Assumptions underlying a multiple regression model include
- linear relationship exists between x + y.
- residuals are normally distributed.
- variance of the error terms is constant.
- residual are not correlated.
- variables are not random, and no exact linear relation between variables.
R2
evaluates the overall effectiveness of the entire set of independent variables in explaining the dependent variable
R2 = total variation-unexplained variation / total variation
R2 = SST-SSE / SST
R2 = explained variation / total variation
R2 = RSS / SST
Adjusted R2
R2a =1- [(n-1/n-k-1)×(1-R2)]
AIC
better forecast
BIC
goodness of fit
nested models
one model, called the full model or unrestricted model, has a higher number of independent variables
Restricted model
subset of the independent variables
F-statistic
F= (SSER-SSEU)/q / (SSEU)/(n-k-1)
=(RSSU)/k / (SSEU)/(n-k-1)
reject H0 if
F (test-statistic) > Fc (critical value)
F-test evaluates whether
the relative decrease in SSE due to the inclusion of q additional variables is statistically justified.

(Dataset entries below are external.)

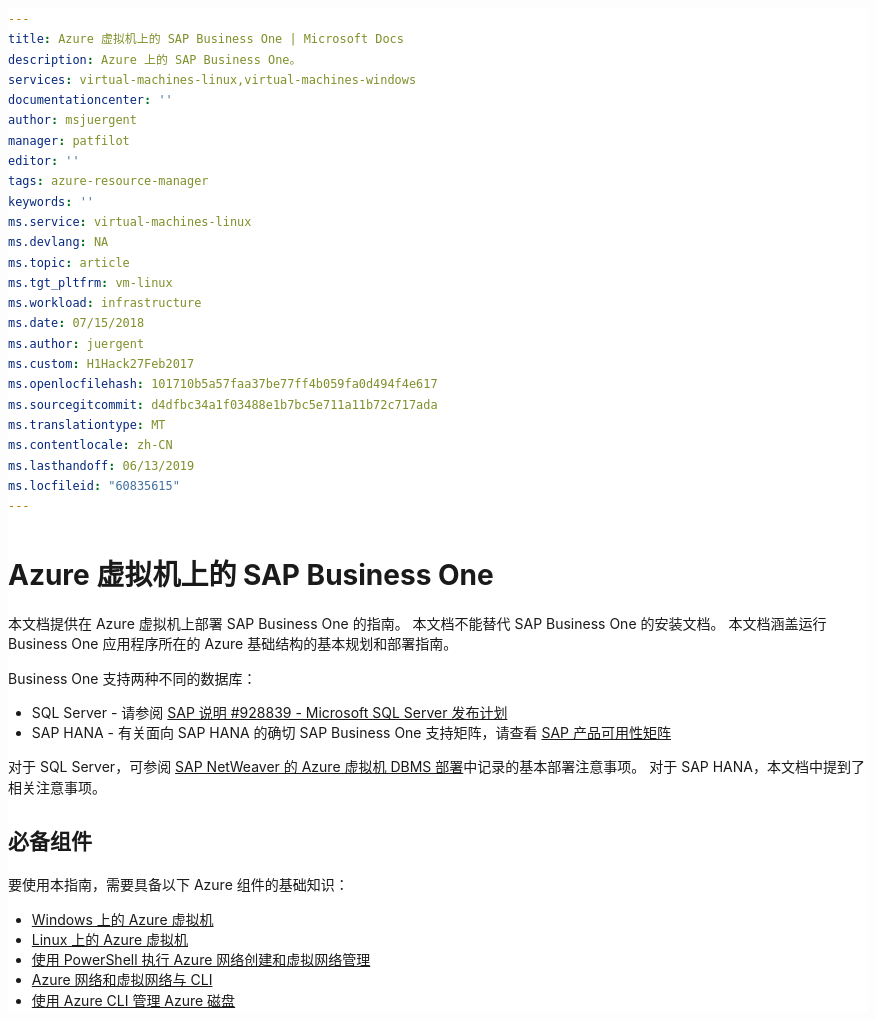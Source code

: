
 ```yaml
---
title: Azure 虚拟机上的 SAP Business One | Microsoft Docs
description: Azure 上的 SAP Business One。
services: virtual-machines-linux,virtual-machines-windows
documentationcenter: ''
author: msjuergent
manager: patfilot
editor: ''
tags: azure-resource-manager
keywords: ''
ms.service: virtual-machines-linux
ms.devlang: NA
ms.topic: article
ms.tgt_pltfrm: vm-linux
ms.workload: infrastructure
ms.date: 07/15/2018
ms.author: juergent
ms.custom: H1Hack27Feb2017
ms.openlocfilehash: 101710b5a57faa37be77ff4b059fa0d494f4e617
ms.sourcegitcommit: d4dfbc34a1f03488e1b7bc5e711a11b72c717ada
ms.translationtype: MT
ms.contentlocale: zh-CN
ms.lasthandoff: 06/13/2019
ms.locfileid: "60835615"
---
```

# <a name="sap-business-one-on-azure-virtual-machines"></a>Azure 虚拟机上的 SAP Business One
本文档提供在 Azure 虚拟机上部署 SAP Business One 的指南。 本文档不能替代 SAP Business One 的安装文档。 本文档涵盖运行 Business One 应用程序所在的 Azure 基础结构的基本规划和部署指南。

Business One 支持两种不同的数据库：
- SQL Server - 请参阅 [SAP 说明 #928839 - Microsoft SQL Server 发布计划](https://launchpad.support.sap.com/#/notes/928839)
- SAP HANA - 有关面向 SAP HANA 的确切 SAP Business One 支持矩阵，请查看 [SAP 产品可用性矩阵](https://support.sap.com/pam)

对于 SQL Server，可参阅 [SAP NetWeaver 的 Azure 虚拟机 DBMS 部署](https://docs.microsoft.com/azure/virtual-machines/workloads/sap/dbms-guide)中记录的基本部署注意事项。 对于 SAP HANA，本文档中提到了相关注意事项。

## <a name="prerequisites"></a>必备组件
要使用本指南，需要具备以下 Azure 组件的基础知识：

- [Windows 上的 Azure 虚拟机](https://docs.microsoft.com/azure/virtual-machines/windows/tutorial-manage-vm)
- [Linux 上的 Azure 虚拟机](https://docs.microsoft.com/azure/virtual-machines/linux/tutorial-manage-vm)
- [使用 PowerShell 执行 Azure 网络创建和虚拟网络管理](https://docs.microsoft.com/azure/virtual-machines/windows/tutorial-virtual-network)
- [Azure 网络和虚拟网络与 CLI](https://docs.microsoft.com/azure/virtual-machines/linux/tutorial-virtual-network)
- [使用 Azure CLI 管理 Azure 磁盘](https://docs.microsoft.com/azure/virtual-machines/linux/tutorial-manage-disks)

Regression model specification
selection of the explanatory (independent) variables to be included in a model
Examples of Misspecification of Functional Form
Misspecification #1: Omitting a Variable
Misspecification #2: Variable Should Be Transformed
Misspecification #3: Inappropriate Scaling of the Variable
Misspecification #4: Incorrectly Pooling Data
Omission of important independent variable(s) effect
Biased and inconsistent regression parameters
serial correlation or heteroskedasticity
Inappropriate variable form effect
heteroskedasticity
Inappropriate variable scaling effect
heteroskedasticity or multicollinearity
Data improperly pooled effect
heteroskedasticity or serial correlation